By Anonymous Anonymous, at Tue Feb 23, 10:08:00 AM:

>> We're more likely to see the Federal Gov't collapse, along with many of the coastal states. Civilization will remain in Texas and such like, where a functioning state will take over responsibility for paying for the military. After the coastal liberals have starved to death, the Texans may set out to reconquer North America.

I wish it were so. All states with fixed pension obligations will sink as deflation crushes the asset values underlying these pension obligations. Texas is no exception.

The Federal government will assume these liabilities. Look for comprehensive "retirement security" reform in Congress that will create a GSE to federalize state pension plans and force you to invest a portion of your 401k in T-bonds.
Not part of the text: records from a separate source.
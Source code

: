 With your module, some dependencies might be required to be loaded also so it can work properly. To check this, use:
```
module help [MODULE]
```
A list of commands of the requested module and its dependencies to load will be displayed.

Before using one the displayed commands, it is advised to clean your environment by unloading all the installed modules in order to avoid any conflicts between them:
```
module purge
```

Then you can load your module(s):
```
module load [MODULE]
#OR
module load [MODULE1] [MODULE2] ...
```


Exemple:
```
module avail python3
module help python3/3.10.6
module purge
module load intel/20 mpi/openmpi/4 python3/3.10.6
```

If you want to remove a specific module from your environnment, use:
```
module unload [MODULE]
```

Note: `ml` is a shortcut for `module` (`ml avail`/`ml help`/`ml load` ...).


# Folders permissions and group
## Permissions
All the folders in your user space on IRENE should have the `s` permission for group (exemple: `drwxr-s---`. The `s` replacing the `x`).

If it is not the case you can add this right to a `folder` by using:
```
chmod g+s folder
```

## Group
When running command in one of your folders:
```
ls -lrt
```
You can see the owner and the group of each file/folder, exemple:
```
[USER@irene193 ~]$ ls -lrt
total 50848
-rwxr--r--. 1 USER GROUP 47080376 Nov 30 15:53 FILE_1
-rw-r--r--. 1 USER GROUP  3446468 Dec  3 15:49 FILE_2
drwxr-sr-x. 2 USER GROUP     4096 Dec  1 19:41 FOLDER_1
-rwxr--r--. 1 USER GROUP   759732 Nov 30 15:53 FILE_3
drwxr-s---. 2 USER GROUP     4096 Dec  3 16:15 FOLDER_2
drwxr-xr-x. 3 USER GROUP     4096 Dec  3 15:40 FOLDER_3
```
The feds have the printing press, which is all that matters in this scenario.  

By Anonymous Anonymous, at Tue Feb 23, 11:34:00 PM:

force you to invest a portion of your 401k in T-bonds

Do you think they'll be able to pass that? The citizen revolt will be enormous if they did that, or tried to strip Roth accounts of their tax-free withdrawals.

What do I do if I'm currently invested in illiquid assets, like private equity or real estate? I'd have to take a huge loss to convert to Treasuries, assuming I have the right to sell in the first place (private equity frequently restricts resales for a period of time).